In fact, the middle-man could be the one requesting for your password reset, not you yourself.

Sexchatting websites with no registration and no emails or username-88Sexchatting websites with no registration and no emails or username-81

When it's access one time, the message are destroy.

The message are stock in a crypted database on our side.

Edit: To address your second question, I wouldn't even email that.

I would instead send a link so that they can easily see their profile/information when they log in.

If possible: Hence the requirement to change it upon login.
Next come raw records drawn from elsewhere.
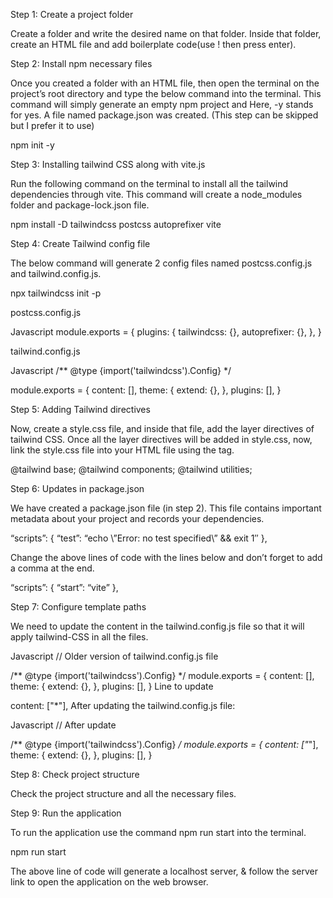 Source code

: Step 1: Create a project folder

Create a folder and write the desired name on that folder. Inside that folder, create an HTML file and add boilerplate code(use ! then press enter).

Step 2: Install npm necessary files

Once you created a folder with an HTML file, then open the terminal on the project’s root directory and type the below command into the terminal. This command will simply generate an empty npm project and Here, -y stands for yes. A file named package.json was created. (This step can be skipped but I prefer it to use)

npm init -y

Step 3: Installing tailwind CSS along with vite.js

Run the following command on the terminal to install all the tailwind dependencies through vite. This command will create a node_modules folder and package-lock.json file.

npm install -D tailwindcss postcss autoprefixer vite

Step 4: Create Tailwind config file

The below command will generate 2 config files named postcss.config.js and tailwind.config.js.

npx tailwindcss init -p

postcss.config.js 

Javascript
module.exports = {
  plugins: {
    tailwindcss: {},
    autoprefixer: {},
  },
}

tailwind.config.js 

Javascript
/** @type {import('tailwindcss').Config} */
 
module.exports = {
  content: [],
  theme: {
    extend: {},
  },
  plugins: [],
}

Step 5: Adding Tailwind directives

Now, create a style.css file, and inside that file, add the layer directives of tailwind CSS. Once all the layer directives will be added in style.css, now, link the style.css file into your HTML file using the <link> tag.

@tailwind base;
@tailwind components;
@tailwind utilities;

Step 6: Updates in package.json

We have created a package.json file (in step 2). This file contains important metadata about your project and records your dependencies. 

“scripts”: {
   “test”: “echo \”Error: no test specified\” && exit 1″
 },

Change the above lines of code with the lines below and don’t forget to add a comma at the end.

“scripts”: {
   “start”: “vite”
 },

Step 7: Configure template paths

We need to update the content in the tailwind.config.js file so that it will apply tailwind-CSS in all the files.

Javascript
// Older version of tailwind.config.js file
 
/** @type {import('tailwindcss').Config} */
module.exports = {
  content: [],
  theme: {
    extend: {},
  },
  plugins: [],
}
Line to update

content: ["*"],
After updating the tailwind.config.js file:

Javascript
// After update
 
/** @type {import('tailwindcss').Config} */
module.exports = {
  content: ["*"],
  theme: {
    extend: {},
  },
  plugins: [],
}

Step 8: Check project structure

Check the project structure and all the necessary files. 

Step 9: Run the application

To run the application use the command npm run start into the terminal.

npm run start

The above line of code will generate a localhost server, & follow the server link to open the application on the web browser.
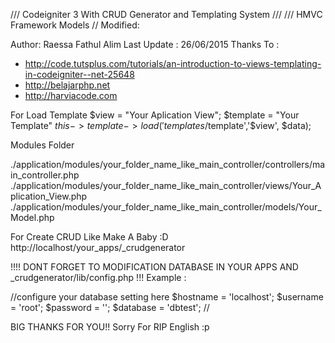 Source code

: /// Codeigniter 3 With CRUD Generator and Templating System ///
/// HMVC Framework Models //
Modified:

Author: Raessa Fathul Alim
Last Update : 26/06/2015
Thanks To : 
- http://code.tutsplus.com/tutorials/an-introduction-to-views-templating-in-codeigniter--net-25648
- http://belajarphp.net
- http://harviacode.com


For Load Template
$view = "Your Aplication View";
$template = "Your Template"
$this->template->load('templates/$template','$view', $data);

Modules Folder

./application/modules/your_folder_name_like_main_controller/controllers/main_controller.php
./application/modules/your_folder_name_like_main_controller/views/Your_Aplication_View.php
./application/modules/your_folder_name_like_main_controller/models/Your_Model.php


For Create CRUD Like Make A Baby :D
http://localhost/your_apps/_crudgenerator

!!!!  DONT FORGET TO MODIFICATION DATABASE IN YOUR APPS AND _crudgenerator/lib/config.php !!!
Example :

//configure your database setting here
$hostname = 'localhost';
$username = 'root';
$password = '';
$database = 'dbtest'; //

BIG THANKS FOR YOU!!
Sorry For RIP English :p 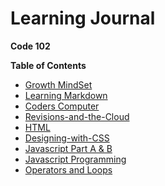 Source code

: # Learning Journal
**Code 102**

**Table of Contents**
- [Growth MindSet](Growth-Mindset)
- [Learning Markdown](Learning-Markdown)
- [Coders Computer](coders-computer.md)
- [Revisions-and-the-Cloud](Revisions-and-the-Cloud) 
- [HTML](HTML)
- [Designing-with-CSS](Designing-with-CSS)
- [Javascript Part A & B](Javascript-part-a-&-b)
- [Javascript Programming](Javascript-Programming)
- [Operators and Loops](Operators-and-Loops)
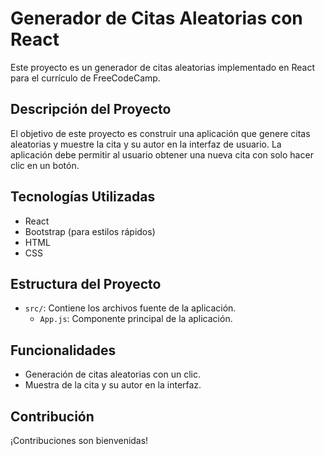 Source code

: # Generador de Citas Aleatorias con React

Este proyecto es un generador de citas aleatorias implementado en React para el currículo de FreeCodeCamp.

## Descripción del Proyecto

El objetivo de este proyecto es construir una aplicación que genere citas aleatorias y muestre la cita y su autor en la interfaz de usuario. La aplicación debe permitir al usuario obtener una nueva cita con solo hacer clic en un botón.

## Tecnologías Utilizadas

- React
- Bootstrap (para estilos rápidos)
- HTML
- CSS

## Estructura del Proyecto

- `src/`: Contiene los archivos fuente de la aplicación.
  - `App.js`: Componente principal de la aplicación.

## Funcionalidades

- Generación de citas aleatorias con un clic.
- Muestra de la cita y su autor en la interfaz.

## Contribución

¡Contribuciones son bienvenidas!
Resetting one's password via e-mail is insecure no matter how you do it (either a temp password or a URL); the hope is that any information transmitted in the process is obsolete by the time an attacker can get to it. The ONLY thing in the email to the user should be "your email was reset."Keeping the "resetting password" links sent by email "valid" for a limited period of time and invalid after password reset, should help against the problem of users forgetting to check "forgotten password" emails (and not removing them after use).So you need another password reset mechanism anyway.The best way to handle the "forgotten password" case is for the user to request you to e-mail the user a link; when they click the link you allow them to type in a new password.Most company simply do not include Username password combination due to the security of the external email client. Any numbers of users could brute force or guess the password to the email account of another users which would allow the hacker to view the email of your site. Empty; string serial Number = "xxxxxxxxxxxxxxx"; Guid. As for passwords, if they can't remember them in the first place, they won't be able to find the Email you sent them with the password in it, and it's an admission of storing it in the clear.